- Task goal: Scan the lines below for "messaggio" and copy the matches.

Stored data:

──────────

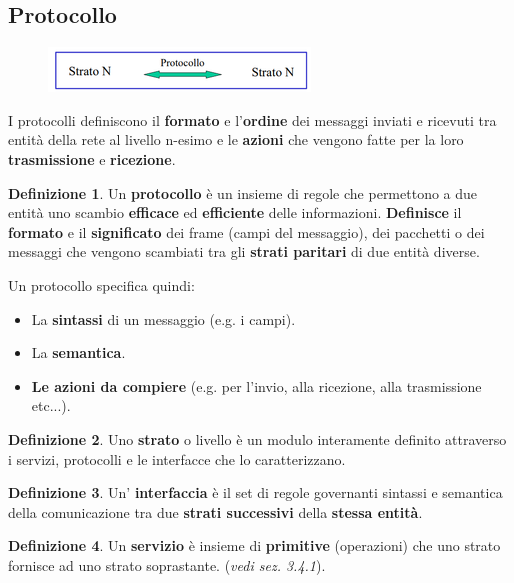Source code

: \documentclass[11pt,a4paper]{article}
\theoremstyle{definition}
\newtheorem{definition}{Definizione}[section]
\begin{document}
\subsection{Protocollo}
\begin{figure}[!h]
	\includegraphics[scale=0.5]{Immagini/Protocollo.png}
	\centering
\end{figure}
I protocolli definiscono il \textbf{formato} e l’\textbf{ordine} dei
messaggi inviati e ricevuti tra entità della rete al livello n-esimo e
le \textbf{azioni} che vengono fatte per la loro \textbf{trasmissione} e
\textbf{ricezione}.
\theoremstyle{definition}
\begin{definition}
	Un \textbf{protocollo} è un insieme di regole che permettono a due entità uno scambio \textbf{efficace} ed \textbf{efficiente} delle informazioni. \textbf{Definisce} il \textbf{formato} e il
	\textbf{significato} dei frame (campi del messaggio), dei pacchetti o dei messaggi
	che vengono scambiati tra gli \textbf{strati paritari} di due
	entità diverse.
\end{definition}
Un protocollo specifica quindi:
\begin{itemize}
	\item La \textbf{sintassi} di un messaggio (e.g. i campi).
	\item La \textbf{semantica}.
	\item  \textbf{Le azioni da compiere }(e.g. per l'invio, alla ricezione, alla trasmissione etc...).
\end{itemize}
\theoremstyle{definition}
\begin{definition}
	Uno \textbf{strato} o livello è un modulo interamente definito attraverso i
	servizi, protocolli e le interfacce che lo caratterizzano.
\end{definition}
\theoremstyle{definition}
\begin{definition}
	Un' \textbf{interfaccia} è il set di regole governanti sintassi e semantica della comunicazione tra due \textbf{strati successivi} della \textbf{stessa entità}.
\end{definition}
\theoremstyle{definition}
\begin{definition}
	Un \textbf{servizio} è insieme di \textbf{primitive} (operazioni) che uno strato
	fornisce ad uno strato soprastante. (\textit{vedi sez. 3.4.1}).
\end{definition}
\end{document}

──────────

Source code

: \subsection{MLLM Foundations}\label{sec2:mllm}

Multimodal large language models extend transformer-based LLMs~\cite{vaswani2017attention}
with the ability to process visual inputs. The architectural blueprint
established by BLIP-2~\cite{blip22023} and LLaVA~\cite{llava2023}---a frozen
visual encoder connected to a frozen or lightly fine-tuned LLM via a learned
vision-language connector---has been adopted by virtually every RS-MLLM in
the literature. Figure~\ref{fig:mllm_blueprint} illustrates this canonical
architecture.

──────────

- Solution to the problem:
	\textbf{significato} dei frame (campi del messaggio), dei pacchetti o dei messaggi
	\item La \textbf{sintassi} di un messaggio (e.g. i campi).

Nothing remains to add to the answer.